*** Opening of Dataset entries ***

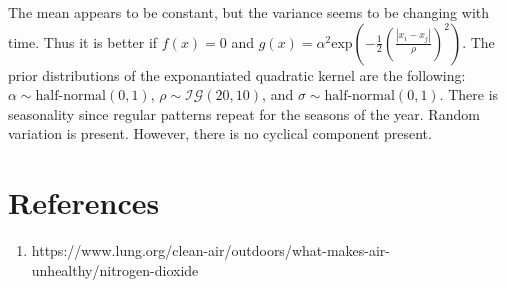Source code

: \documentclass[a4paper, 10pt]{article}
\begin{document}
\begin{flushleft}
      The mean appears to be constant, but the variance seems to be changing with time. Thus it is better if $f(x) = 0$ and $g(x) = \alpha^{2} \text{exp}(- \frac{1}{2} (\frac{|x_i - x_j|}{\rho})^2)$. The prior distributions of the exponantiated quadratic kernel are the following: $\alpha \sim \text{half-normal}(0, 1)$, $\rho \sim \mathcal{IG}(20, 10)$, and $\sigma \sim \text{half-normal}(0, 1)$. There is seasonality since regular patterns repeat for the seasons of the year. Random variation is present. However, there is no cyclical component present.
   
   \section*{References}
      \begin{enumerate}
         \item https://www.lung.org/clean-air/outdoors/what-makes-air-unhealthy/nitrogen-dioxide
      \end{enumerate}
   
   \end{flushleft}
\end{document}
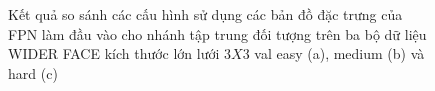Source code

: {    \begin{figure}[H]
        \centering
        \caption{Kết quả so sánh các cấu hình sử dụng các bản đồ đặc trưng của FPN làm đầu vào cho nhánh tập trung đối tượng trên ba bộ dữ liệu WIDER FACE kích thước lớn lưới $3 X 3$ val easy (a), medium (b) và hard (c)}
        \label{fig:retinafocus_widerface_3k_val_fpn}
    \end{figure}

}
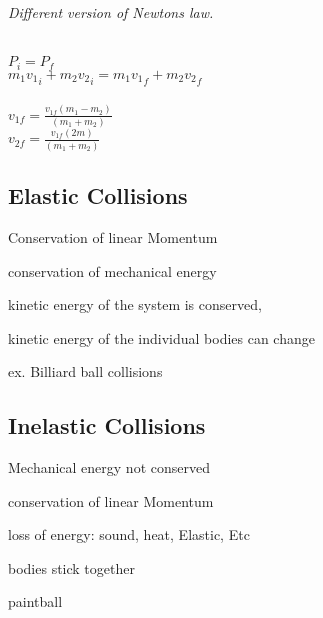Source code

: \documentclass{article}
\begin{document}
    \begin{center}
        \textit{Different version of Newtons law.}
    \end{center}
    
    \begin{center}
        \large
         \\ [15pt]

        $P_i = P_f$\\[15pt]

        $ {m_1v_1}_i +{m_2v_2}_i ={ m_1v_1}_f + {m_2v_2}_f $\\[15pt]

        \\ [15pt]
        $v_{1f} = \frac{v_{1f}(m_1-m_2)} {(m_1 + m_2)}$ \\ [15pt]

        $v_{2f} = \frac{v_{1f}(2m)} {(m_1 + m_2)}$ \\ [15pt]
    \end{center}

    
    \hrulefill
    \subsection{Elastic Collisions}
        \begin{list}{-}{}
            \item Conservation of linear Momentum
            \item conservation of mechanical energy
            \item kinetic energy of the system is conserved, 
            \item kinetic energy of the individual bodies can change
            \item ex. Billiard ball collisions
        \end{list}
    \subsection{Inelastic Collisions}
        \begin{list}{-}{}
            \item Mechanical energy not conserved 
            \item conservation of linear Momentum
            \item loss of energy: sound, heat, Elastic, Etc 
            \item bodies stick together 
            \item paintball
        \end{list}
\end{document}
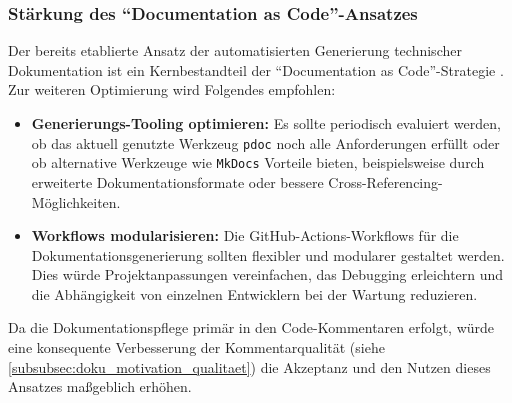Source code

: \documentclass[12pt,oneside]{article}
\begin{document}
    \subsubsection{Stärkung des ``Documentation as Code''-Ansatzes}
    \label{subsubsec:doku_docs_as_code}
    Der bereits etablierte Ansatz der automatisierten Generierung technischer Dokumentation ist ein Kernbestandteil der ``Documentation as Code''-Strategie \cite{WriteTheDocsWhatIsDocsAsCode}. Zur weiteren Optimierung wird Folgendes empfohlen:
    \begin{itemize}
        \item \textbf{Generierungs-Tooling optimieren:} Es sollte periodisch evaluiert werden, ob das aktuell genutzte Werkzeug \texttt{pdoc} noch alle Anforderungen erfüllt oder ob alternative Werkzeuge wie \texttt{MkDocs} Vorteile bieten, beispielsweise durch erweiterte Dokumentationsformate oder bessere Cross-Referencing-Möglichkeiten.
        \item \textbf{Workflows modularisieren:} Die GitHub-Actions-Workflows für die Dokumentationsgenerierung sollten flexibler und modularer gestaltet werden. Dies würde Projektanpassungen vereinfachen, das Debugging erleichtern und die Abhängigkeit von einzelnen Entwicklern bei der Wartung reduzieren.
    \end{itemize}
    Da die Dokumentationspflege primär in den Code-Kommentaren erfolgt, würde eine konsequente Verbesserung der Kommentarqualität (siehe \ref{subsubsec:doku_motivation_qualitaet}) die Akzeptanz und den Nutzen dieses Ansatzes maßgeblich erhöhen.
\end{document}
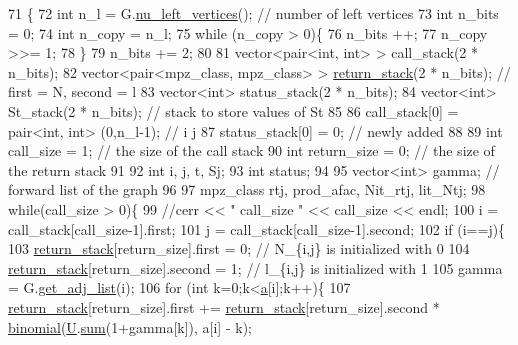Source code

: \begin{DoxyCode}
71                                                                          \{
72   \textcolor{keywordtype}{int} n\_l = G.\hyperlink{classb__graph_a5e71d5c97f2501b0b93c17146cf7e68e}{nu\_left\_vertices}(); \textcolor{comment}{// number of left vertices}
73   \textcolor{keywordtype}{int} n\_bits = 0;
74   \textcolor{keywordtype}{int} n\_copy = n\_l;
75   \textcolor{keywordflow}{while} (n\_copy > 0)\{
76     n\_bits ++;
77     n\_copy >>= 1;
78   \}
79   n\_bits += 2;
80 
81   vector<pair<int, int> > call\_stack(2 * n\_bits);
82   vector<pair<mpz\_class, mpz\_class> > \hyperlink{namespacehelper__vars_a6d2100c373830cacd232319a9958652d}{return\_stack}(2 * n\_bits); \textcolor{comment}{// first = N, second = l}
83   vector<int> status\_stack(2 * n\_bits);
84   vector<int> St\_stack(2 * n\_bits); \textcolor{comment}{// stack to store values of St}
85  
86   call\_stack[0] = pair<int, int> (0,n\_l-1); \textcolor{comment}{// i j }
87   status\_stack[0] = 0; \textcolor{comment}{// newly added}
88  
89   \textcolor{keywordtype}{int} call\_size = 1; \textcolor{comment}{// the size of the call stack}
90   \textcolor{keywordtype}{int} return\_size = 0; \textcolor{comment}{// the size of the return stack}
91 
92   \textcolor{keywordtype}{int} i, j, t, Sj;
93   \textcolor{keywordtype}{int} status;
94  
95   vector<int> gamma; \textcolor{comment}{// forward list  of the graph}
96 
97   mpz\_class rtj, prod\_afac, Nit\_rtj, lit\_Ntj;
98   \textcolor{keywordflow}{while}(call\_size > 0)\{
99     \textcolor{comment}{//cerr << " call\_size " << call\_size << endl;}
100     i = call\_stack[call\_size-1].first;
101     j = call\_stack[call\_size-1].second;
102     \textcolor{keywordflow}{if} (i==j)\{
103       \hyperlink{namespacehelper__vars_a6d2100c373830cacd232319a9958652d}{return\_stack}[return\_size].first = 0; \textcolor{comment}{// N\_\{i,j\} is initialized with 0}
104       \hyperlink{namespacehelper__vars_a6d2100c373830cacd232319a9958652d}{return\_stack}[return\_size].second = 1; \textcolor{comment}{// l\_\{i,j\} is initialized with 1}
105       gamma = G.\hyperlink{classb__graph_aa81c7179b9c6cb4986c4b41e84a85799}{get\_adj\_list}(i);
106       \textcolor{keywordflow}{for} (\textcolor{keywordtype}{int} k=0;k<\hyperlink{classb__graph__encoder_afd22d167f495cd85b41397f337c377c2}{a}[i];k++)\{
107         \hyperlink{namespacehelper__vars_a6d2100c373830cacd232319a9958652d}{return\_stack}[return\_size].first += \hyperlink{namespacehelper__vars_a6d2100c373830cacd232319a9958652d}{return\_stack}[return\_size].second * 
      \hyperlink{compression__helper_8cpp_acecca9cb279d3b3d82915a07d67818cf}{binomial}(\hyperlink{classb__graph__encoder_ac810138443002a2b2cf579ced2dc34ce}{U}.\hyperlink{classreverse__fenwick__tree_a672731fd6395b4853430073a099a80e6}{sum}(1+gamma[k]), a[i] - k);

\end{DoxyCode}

*** Close of Dataset entries ***

### Directions for this task
Copy each line of the listing that carries the word "werden".

### Task solution
        \item \textbf{Generierungs-Tooling optimieren:} Es sollte periodisch evaluiert werden, ob das aktuell genutzte Werkzeug \texttt{pdoc} noch alle Anforderungen erfüllt oder ob alternative Werkzeuge wie \texttt{MkDocs} Vorteile bieten, beispielsweise durch erweiterte Dokumentationsformate oder bessere Cross-Referencing-Möglichkeiten.
        \item \textbf{Workflows modularisieren:} Die GitHub-Actions-Workflows für die Dokumentationsgenerierung sollten flexibler und modularer gestaltet werden. Dies würde Projektanpassungen vereinfachen, das Debugging erleichtern und die Abhängigkeit von einzelnen Entwicklern bei der Wartung reduzieren.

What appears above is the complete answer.